BEGIN

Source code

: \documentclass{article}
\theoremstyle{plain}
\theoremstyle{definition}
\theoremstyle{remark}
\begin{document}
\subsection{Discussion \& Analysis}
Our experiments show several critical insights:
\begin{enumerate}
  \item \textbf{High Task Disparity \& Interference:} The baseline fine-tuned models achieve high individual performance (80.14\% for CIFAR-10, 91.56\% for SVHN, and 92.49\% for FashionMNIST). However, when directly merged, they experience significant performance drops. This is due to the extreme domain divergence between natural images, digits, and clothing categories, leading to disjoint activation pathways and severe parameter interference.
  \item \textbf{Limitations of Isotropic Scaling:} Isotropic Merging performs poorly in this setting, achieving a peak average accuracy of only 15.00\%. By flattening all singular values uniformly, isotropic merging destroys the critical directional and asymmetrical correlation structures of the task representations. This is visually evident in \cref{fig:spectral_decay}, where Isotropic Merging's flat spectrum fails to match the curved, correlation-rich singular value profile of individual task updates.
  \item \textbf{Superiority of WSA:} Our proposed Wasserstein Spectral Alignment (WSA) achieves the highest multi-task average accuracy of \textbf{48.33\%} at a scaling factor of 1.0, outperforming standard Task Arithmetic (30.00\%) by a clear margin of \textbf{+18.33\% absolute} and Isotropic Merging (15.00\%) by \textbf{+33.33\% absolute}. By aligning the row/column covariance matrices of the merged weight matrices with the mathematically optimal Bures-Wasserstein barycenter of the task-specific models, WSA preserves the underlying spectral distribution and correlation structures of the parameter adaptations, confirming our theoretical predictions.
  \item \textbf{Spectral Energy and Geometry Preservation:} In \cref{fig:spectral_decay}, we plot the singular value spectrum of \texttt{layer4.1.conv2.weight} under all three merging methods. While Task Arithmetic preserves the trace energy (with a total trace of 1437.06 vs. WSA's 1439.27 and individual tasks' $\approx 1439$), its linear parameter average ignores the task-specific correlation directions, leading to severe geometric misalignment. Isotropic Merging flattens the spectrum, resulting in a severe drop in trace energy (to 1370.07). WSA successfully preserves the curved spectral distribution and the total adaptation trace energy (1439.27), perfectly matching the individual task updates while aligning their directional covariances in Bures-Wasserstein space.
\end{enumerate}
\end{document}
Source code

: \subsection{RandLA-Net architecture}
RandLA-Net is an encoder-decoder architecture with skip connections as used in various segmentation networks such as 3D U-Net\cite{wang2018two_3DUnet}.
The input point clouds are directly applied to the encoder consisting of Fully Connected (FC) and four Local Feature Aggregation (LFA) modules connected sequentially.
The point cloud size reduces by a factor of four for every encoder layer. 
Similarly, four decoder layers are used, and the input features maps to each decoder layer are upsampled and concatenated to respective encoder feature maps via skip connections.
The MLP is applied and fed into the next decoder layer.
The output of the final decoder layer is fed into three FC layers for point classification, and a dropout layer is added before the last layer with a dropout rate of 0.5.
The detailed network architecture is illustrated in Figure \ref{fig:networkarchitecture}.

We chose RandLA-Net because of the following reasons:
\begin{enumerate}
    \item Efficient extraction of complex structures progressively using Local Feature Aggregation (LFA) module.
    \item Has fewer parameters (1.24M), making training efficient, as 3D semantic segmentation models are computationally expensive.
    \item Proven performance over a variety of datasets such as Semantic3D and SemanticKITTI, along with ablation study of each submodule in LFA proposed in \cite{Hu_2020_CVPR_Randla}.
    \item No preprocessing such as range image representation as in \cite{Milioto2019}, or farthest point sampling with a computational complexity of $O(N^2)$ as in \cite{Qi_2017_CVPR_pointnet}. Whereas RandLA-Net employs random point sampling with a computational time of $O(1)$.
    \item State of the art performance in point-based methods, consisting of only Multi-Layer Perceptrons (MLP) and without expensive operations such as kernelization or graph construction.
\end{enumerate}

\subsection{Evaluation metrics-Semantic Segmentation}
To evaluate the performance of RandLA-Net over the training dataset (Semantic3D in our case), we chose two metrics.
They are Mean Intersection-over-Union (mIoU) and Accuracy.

END

Reproduce the material in full, keeping every line exactly as given.

## Answer section
Source code

: \documentclass{article}
\theoremstyle{plain}
\theoremstyle{definition}
\theoremstyle{remark}
\begin{document}
\subsection{Discussion \& Analysis}
Our experiments show several critical insights:
\begin{enumerate}
  \item \textbf{High Task Disparity \& Interference:} The baseline fine-tuned models achieve high individual performance (80.14\% for CIFAR-10, 91.56\% for SVHN, and 92.49\% for FashionMNIST). However, when directly merged, they experience significant performance drops. This is due to the extreme domain divergence between natural images, digits, and clothing categories, leading to disjoint activation pathways and severe parameter interference.
  \item \textbf{Limitations of Isotropic Scaling:} Isotropic Merging performs poorly in this setting, achieving a peak average accuracy of only 15.00\%. By flattening all singular values uniformly, isotropic merging destroys the critical directional and asymmetrical correlation structures of the task representations. This is visually evident in \cref{fig:spectral_decay}, where Isotropic Merging's flat spectrum fails to match the curved, correlation-rich singular value profile of individual task updates.
  \item \textbf{Superiority of WSA:} Our proposed Wasserstein Spectral Alignment (WSA) achieves the highest multi-task average accuracy of \textbf{48.33\%} at a scaling factor of 1.0, outperforming standard Task Arithmetic (30.00\%) by a clear margin of \textbf{+18.33\% absolute} and Isotropic Merging (15.00\%) by \textbf{+33.33\% absolute}. By aligning the row/column covariance matrices of the merged weight matrices with the mathematically optimal Bures-Wasserstein barycenter of the task-specific models, WSA preserves the underlying spectral distribution and correlation structures of the parameter adaptations, confirming our theoretical predictions.
  \item \textbf{Spectral Energy and Geometry Preservation:} In \cref{fig:spectral_decay}, we plot the singular value spectrum of \texttt{layer4.1.conv2.weight} under all three merging methods. While Task Arithmetic preserves the trace energy (with a total trace of 1437.06 vs. WSA's 1439.27 and individual tasks' $\approx 1439$), its linear parameter average ignores the task-specific correlation directions, leading to severe geometric misalignment. Isotropic Merging flattens the spectrum, resulting in a severe drop in trace energy (to 1370.07). WSA successfully preserves the curved spectral distribution and the total adaptation trace energy (1439.27), perfectly matching the individual task updates while aligning their directional covariances in Bures-Wasserstein space.
\end{enumerate}
\end{document}
Source code

: \subsection{RandLA-Net architecture}
RandLA-Net is an encoder-decoder architecture with skip connections as used in various segmentation networks such as 3D U-Net\cite{wang2018two_3DUnet}.
The input point clouds are directly applied to the encoder consisting of Fully Connected (FC) and four Local Feature Aggregation (LFA) modules connected sequentially.
The point cloud size reduces by a factor of four for every encoder layer. 
Similarly, four decoder layers are used, and the input features maps to each decoder layer are upsampled and concatenated to respective encoder feature maps via skip connections.
The MLP is applied and fed into the next decoder layer.
The output of the final decoder layer is fed into three FC layers for point classification, and a dropout layer is added before the last layer with a dropout rate of 0.5.
The detailed network architecture is illustrated in Figure \ref{fig:networkarchitecture}.

We chose RandLA-Net because of the following reasons:
\begin{enumerate}
    \item Efficient extraction of complex structures progressively using Local Feature Aggregation (LFA) module.
    \item Has fewer parameters (1.24M), making training efficient, as 3D semantic segmentation models are computationally expensive.
    \item Proven performance over a variety of datasets such as Semantic3D and SemanticKITTI, along with ablation study of each submodule in LFA proposed in \cite{Hu_2020_CVPR_Randla}.
    \item No preprocessing such as range image representation as in \cite{Milioto2019}, or farthest point sampling with a computational complexity of $O(N^2)$ as in \cite{Qi_2017_CVPR_pointnet}. Whereas RandLA-Net employs random point sampling with a computational time of $O(1)$.
    \item State of the art performance in point-based methods, consisting of only Multi-Layer Perceptrons (MLP) and without expensive operations such as kernelization or graph construction.
\end{enumerate}

\subsection{Evaluation metrics-Semantic Segmentation}
To evaluate the performance of RandLA-Net over the training dataset (Semantic3D in our case), we chose two metrics.
They are Mean Intersection-over-Union (mIoU) and Accuracy.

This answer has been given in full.